Sinalunga (Siena) 25 ottobre 2008 – Centenario morte Ezio Marchi: sabato 25 il Grande Oriente d’Italia gli dedica Convegno.

“La coccarda ritrovata. Ezio Marchi, veterinario, filantropo, massone” sabato 25 ottobre Teatro Ciro Pinsuti – Sinalunga (Siena).

Bianchi (Gran Maestro Aggiunto): “l’appartenenza alla Massoneria contribuì ad affinare le sue doti morali e ad accrescerne l’attenzione ai problemi dei proprio tempo”.

Cento anni fa moriva Ezio Marchi. Al veterinario di Bettole, si deve uno dei maggiori studi scientifici sulla razza chianina. Marchi, socialista, fervente massone e scienziato appassionato, ispirò la sua opera al miglioramento della qualità della vita delle genti della Val di Chiana.

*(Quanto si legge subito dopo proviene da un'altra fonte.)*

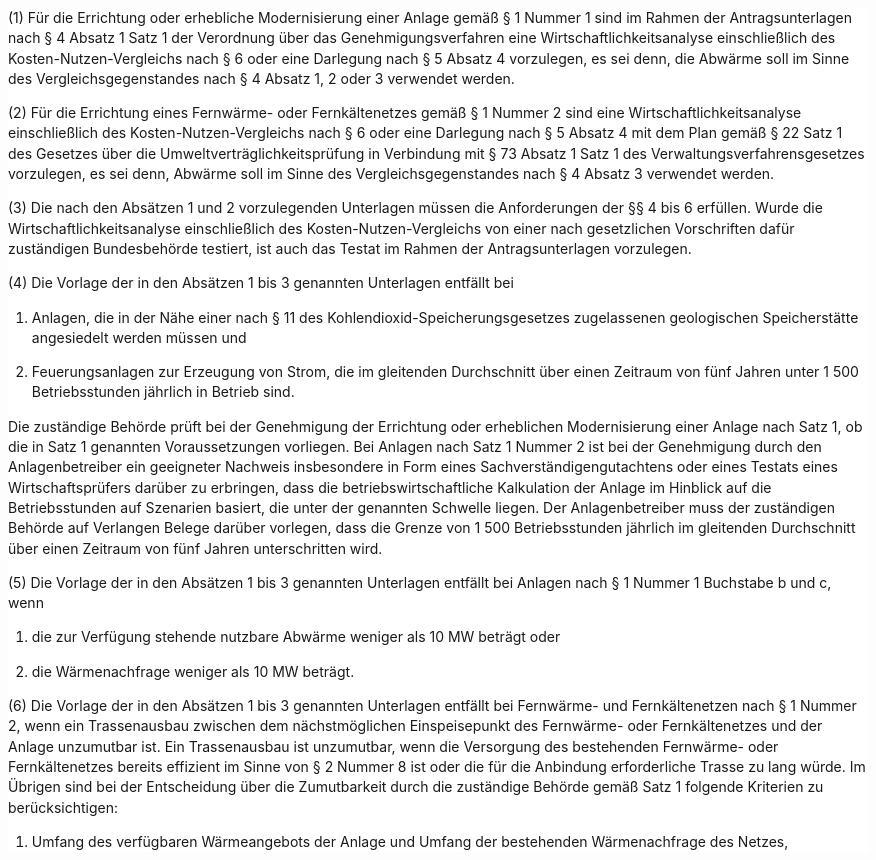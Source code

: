 (1) Für die Errichtung oder erhebliche Modernisierung einer Anlage gemäß § 1 Nummer 1 sind im Rahmen der Antragsunterlagen nach § 4 Absatz 1 Satz 1 der Verordnung über das Genehmigungsverfahren eine Wirtschaftlichkeitsanalyse einschließlich des Kosten-Nutzen-Vergleichs nach § 6 oder eine Darlegung nach § 5 Absatz 4 vorzulegen, es sei denn, die Abwärme soll im Sinne des Vergleichsgegenstandes nach § 4 Absatz 1, 2 oder 3 verwendet werden.

(2) Für die Errichtung eines Fernwärme- oder Fernkältenetzes gemäß § 1 Nummer 2 sind eine Wirtschaftlichkeitsanalyse einschließlich des Kosten-Nutzen-Vergleichs nach § 6 oder eine Darlegung nach § 5 Absatz 4 mit dem Plan gemäß § 22 Satz 1 des Gesetzes über die Umweltverträglichkeitsprüfung in Verbindung mit § 73 Absatz 1 Satz 1 des Verwaltungsverfahrensgesetzes vorzulegen, es sei denn, Abwärme soll im Sinne des Vergleichsgegenstandes nach § 4 Absatz 3 verwendet werden.

(3) Die nach den Absätzen 1 und 2 vorzulegenden Unterlagen müssen die Anforderungen der §§ 4 bis 6 erfüllen. Wurde die Wirtschaftlichkeitsanalyse einschließlich des Kosten-Nutzen-Vergleichs von einer nach gesetzlichen Vorschriften dafür zuständigen Bundesbehörde testiert, ist auch das Testat im Rahmen der Antragsunterlagen vorzulegen.

(4) Die Vorlage der in den Absätzen 1 bis 3 genannten Unterlagen entfällt bei

1.  Anlagen, die in der Nähe einer nach § 11 des Kohlendioxid-Speicherungsgesetzes zugelassenen geologischen Speicherstätte angesiedelt werden müssen und


2.  Feuerungsanlagen zur Erzeugung von Strom, die im gleitenden Durchschnitt über einen Zeitraum von fünf Jahren unter 1 500 Betriebsstunden jährlich in Betrieb sind.



Die zuständige Behörde prüft bei der Genehmigung der Errichtung oder erheblichen Modernisierung einer Anlage nach Satz 1, ob die in Satz 1 genannten Voraussetzungen vorliegen. Bei Anlagen nach Satz 1 Nummer 2 ist bei der Genehmigung durch den Anlagenbetreiber ein geeigneter Nachweis insbesondere in Form eines Sachverständigengutachtens oder eines Testats eines Wirtschaftsprüfers darüber zu erbringen, dass die betriebswirtschaftliche Kalkulation der Anlage im Hinblick auf die Betriebsstunden auf Szenarien basiert, die unter der genannten Schwelle liegen. Der Anlagenbetreiber muss der zuständigen Behörde auf Verlangen Belege darüber vorlegen, dass die Grenze von 1 500 Betriebsstunden jährlich im gleitenden Durchschnitt über einen Zeitraum von fünf Jahren unterschritten wird.

(5) Die Vorlage der in den Absätzen 1 bis 3 genannten Unterlagen entfällt bei Anlagen nach § 1 Nummer 1 Buchstabe b und c, wenn

1.  die zur Verfügung stehende nutzbare Abwärme weniger als 10 MW beträgt oder


2.  die Wärmenachfrage weniger als 10 MW beträgt.




(6) Die Vorlage der in den Absätzen 1 bis 3 genannten Unterlagen entfällt bei Fernwärme- und Fernkältenetzen nach § 1 Nummer 2, wenn ein Trassenausbau zwischen dem nächstmöglichen Einspeisepunkt des Fernwärme- oder Fernkältenetzes und der Anlage unzumutbar ist. Ein Trassenausbau ist unzumutbar, wenn die Versorgung des bestehenden Fernwärme- oder Fernkältenetzes bereits effizient im Sinne von § 2 Nummer 8 ist oder die für die Anbindung erforderliche Trasse zu lang würde. Im Übrigen sind bei der Entscheidung über die Zumutbarkeit durch die zuständige Behörde gemäß Satz 1 folgende Kriterien zu berücksichtigen:

1.  Umfang des verfügbaren Wärmeangebots der Anlage und Umfang der bestehenden Wärmenachfrage des Netzes,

Il suo sogno era quello di dare ai ceti più umili la possibilità di mangiare meglio, un po’ di carne e latte, per avere condizioni di vita migliori. Fu uomo di grandi ideali e tentò di applicarli nella sua professione ed al servizio degli altri.

“Marchi – sottolinea Massimo Bianchi, Gran Maestro Aggiunto del Grande Oriente d’Italia di Palazzo Giustiniani – seppe infatti coniugare la sua formazione filantropica, ispirata a ideali di giustizia e uguaglianza che traeva origine dai movimenti socialisti, con la sua appartenenza alla massoneria dell’Italia post unitaria. Fu, infatti, iniziato alla massoneria nel 1893, a soli 24 anni, nella loggia “Francesco Guardabassi” di Perugia, una delle più antiche d’Italia, nella quale ricoprì anche l’incarico di oratore tra il 1899 ed il 1807. Proprio l’appartenenza alla Massoneria contribuì ad affinare le sue doti morali e ad accrescerne l’attenzione ai problemi dei proprio tempo”.

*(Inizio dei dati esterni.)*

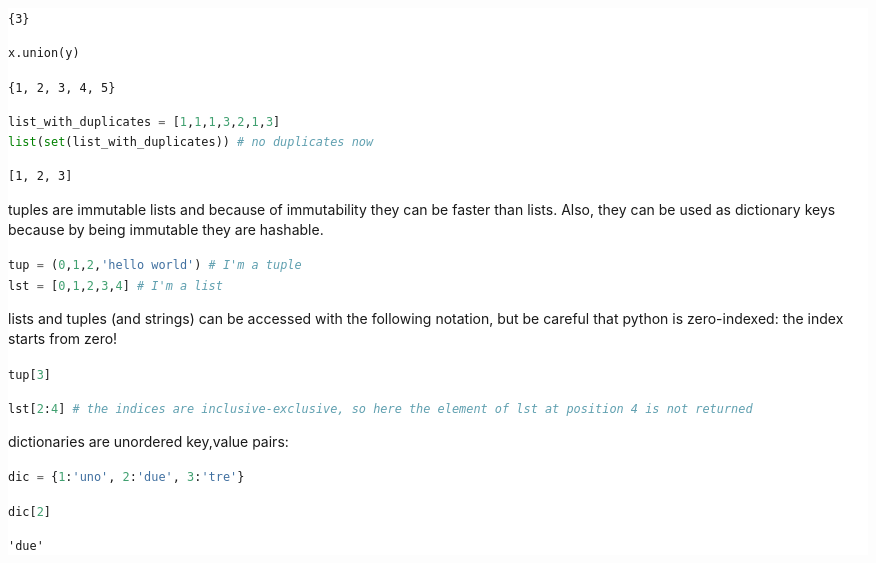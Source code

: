 


    {3}




```python
x.union(y)
```




    {1, 2, 3, 4, 5}




```python
list_with_duplicates = [1,1,1,3,2,1,3]
list(set(list_with_duplicates)) # no duplicates now
```




    [1, 2, 3]



tuples are immutable lists and because of immutability they can be faster than lists. Also, they can be used as dictionary keys because by being immutable they are hashable.


```python
tup = (0,1,2,'hello world') # I'm a tuple
lst = [0,1,2,3,4] # I'm a list
```

lists and tuples (and strings) can be accessed with the following notation, but be careful that python is zero-indexed: the index starts from zero!


```python
tup[3]
```


```python
lst[2:4] # the indices are inclusive-exclusive, so here the element of lst at position 4 is not returned
```

dictionaries are unordered key,value pairs:


```python
dic = {1:'uno', 2:'due', 3:'tre'}
```


```python
dic[2]
```




    'due'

“La coccarda ritrovata. Ezio Marchi, veterinario, filantropo, massone” è il tema del convegno organizzato, dai Collegi dei Maestri Venerabili della Toscana e dell’Umbria del Grande Oriente d’Italia per celebrarne la figura. Il convegno si terrà sabato 25 ottobre prossimo alle 17, presso il teatro comunale “Ciro Pinsuti” di Sinalunga. Dopo i saluti di Maurizio Botarelli, sindaco di Sinalunga, e di Stefano Bisi, presidente del Collegio dei Maestri Venerabili della Toscana, interverranno: Donatella Cherubini (università di Siena) su “Società e politica in Val di Chiana tra ‘800 e ‘900, il ruolo di Ezio Marchi massone e socialista”; Fulvio Bussani (presidente del Collegio dei Maestri Venerabili dell’ Umbria) su “Marchi massone della Loggia Francesco Guardabassi all’Oriente di Perugina”; Riccardo Terrosi (presidente circolo Ezio Marchi di Bettolle) su “Marchi, Bettolle e la sua gente”; Pietro Bayeli (università di Siena) su “L’utopia di Marchi, mangiare meglio per un avvenire migliore”; Massimo Bianchi (Gran Maestro Aggiunto del Grande Oriente d’Italia) su “Ideali e lavoro per tradurre i sogni in realtà”.